**Task brief**.
For each entry, output its words exactly and leave any picture behind.

-- Listed records follows --

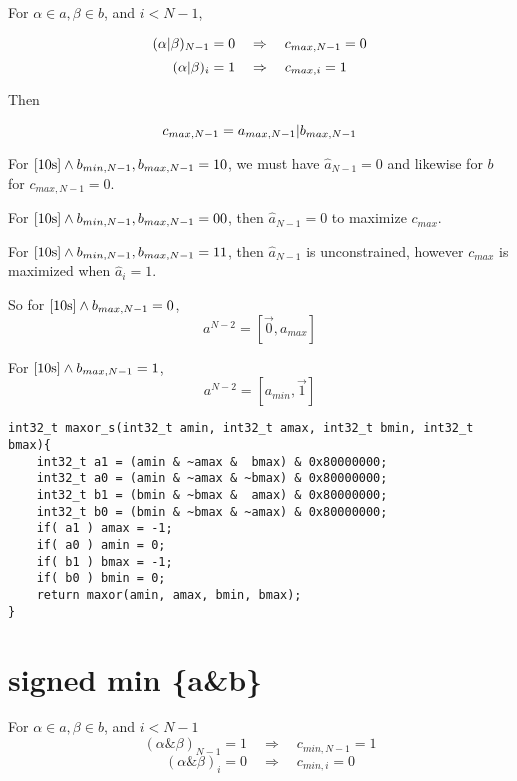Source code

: \documentclass{article}
\begin{document}
For $\alpha \in a, \beta \in b$, and $i < N-1$,

\begin{equation} 
(\alpha \text{\textbar} \beta)_{N-1} = 0 \quad \Rightarrow \quad 
c_{max, N-1} = 0
\end{equation}
\begin{equation}
(\alpha\text{\textbar}\beta)_i = 1 
\quad \Rightarrow \quad 
c_{max,i} = 1
\end{equation}

Then

\begin{equation*}
c_{max,N-1} = a_{max,N-1} \text{\textbar} b_{max,N-1}
\end{equation*}

For $\eqref{10s} \wedge b_{min,N-1},b_{max,N-1} = 10$, we must have 
$\hat a_{N-1} = 0$ and likewise for $b$ for $c_{max,N-1} = 0$. 

For $\eqref{10s} \wedge b_{min,N-1},b_{max,N-1} = 00$, then 
$\hat a_{N-1} = 0$ to maximize $c_{max}$.

For $\eqref{10s} \wedge b_{min,N-1},b_{max,N-1} = 11$, then $\hat a_{N-1}$ 
is unconstrained, however $c_{max}$ is maximized when $\hat a_i = 1$. 

So for $\eqref{10s} \wedge b_{max,N-1} = 0$, 
\begin{equation*}
a^{N-2} = [\vec 0, a_{max}]
\end{equation*}

For $\eqref{10s} \wedge b_{max,N-1} = 1$, 
\begin{equation*}
a^{N-2} = [a_{min},\vec 1]
\end{equation*}

\begin{lstlisting}
int32_t maxor_s(int32_t amin, int32_t amax, int32_t bmin, int32_t bmax){
    int32_t a1 = (amin & ~amax &  bmax) & 0x80000000;
    int32_t a0 = (amin & ~amax & ~bmax) & 0x80000000;
    int32_t b1 = (bmin & ~bmax &  amax) & 0x80000000;
    int32_t b0 = (bmin & ~bmax & ~amax) & 0x80000000;
    if( a1 ) amax = -1;
    if( a0 ) amin = 0;
    if( b1 ) bmax = -1;
    if( b0 ) bmin = 0;
    return maxor(amin, amax, bmin, bmax);
}
\end{lstlisting}

\section{signed min \{a\&b\}}
For $\alpha \in a, \beta \in b$, and $i < N-1$
\begin{equation} 
(\alpha \& \beta)_{N-1} = 1 \quad \Rightarrow \quad c_{min, N-1} = 1
\end{equation}
\begin{equation}\label{maxand+}
(\alpha\&\beta)_i = 0 \quad \Rightarrow \quad 
c_{min,i} = 0
\end{equation}
\end{document}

-- Listed records concluded --

**Written reply**.
Source code

: \documentclass{article}
\begin{document}
For $\alpha \in a, \beta \in b$, and $i < N-1$,

\begin{equation} 
(\alpha \text{\textbar} \beta)_{N-1} = 0 \quad \Rightarrow \quad 
c_{max, N-1} = 0
\end{equation}
\begin{equation}
(\alpha\text{\textbar}\beta)_i = 1 
\quad \Rightarrow \quad 
c_{max,i} = 1
\end{equation}

Then

\begin{equation*}
c_{max,N-1} = a_{max,N-1} \text{\textbar} b_{max,N-1}
\end{equation*}

For $\eqref{10s} \wedge b_{min,N-1},b_{max,N-1} = 10$, we must have 
$\hat a_{N-1} = 0$ and likewise for $b$ for $c_{max,N-1} = 0$. 

For $\eqref{10s} \wedge b_{min,N-1},b_{max,N-1} = 00$, then 
$\hat a_{N-1} = 0$ to maximize $c_{max}$.

For $\eqref{10s} \wedge b_{min,N-1},b_{max,N-1} = 11$, then $\hat a_{N-1}$ 
is unconstrained, however $c_{max}$ is maximized when $\hat a_i = 1$. 

So for $\eqref{10s} \wedge b_{max,N-1} = 0$, 
\begin{equation*}
a^{N-2} = [\vec 0, a_{max}]
\end{equation*}

For $\eqref{10s} \wedge b_{max,N-1} = 1$, 
\begin{equation*}
a^{N-2} = [a_{min},\vec 1]
\end{equation*}

\begin{lstlisting}
int32_t maxor_s(int32_t amin, int32_t amax, int32_t bmin, int32_t bmax){
    int32_t a1 = (amin & ~amax &  bmax) & 0x80000000;
    int32_t a0 = (amin & ~amax & ~bmax) & 0x80000000;
    int32_t b1 = (bmin & ~bmax &  amax) & 0x80000000;
    int32_t b0 = (bmin & ~bmax & ~amax) & 0x80000000;
    if( a1 ) amax = -1;
    if( a0 ) amin = 0;
    if( b1 ) bmax = -1;
    if( b0 ) bmin = 0;
    return maxor(amin, amax, bmin, bmax);
}
\end{lstlisting}

\section{signed min \{a\&b\}}
For $\alpha \in a, \beta \in b$, and $i < N-1$
\begin{equation} 
(\alpha \& \beta)_{N-1} = 1 \quad \Rightarrow \quad c_{min, N-1} = 1
\end{equation}
\begin{equation}\label{maxand+}
(\alpha\&\beta)_i = 0 \quad \Rightarrow \quad 
c_{min,i} = 0
\end{equation}
\end{document}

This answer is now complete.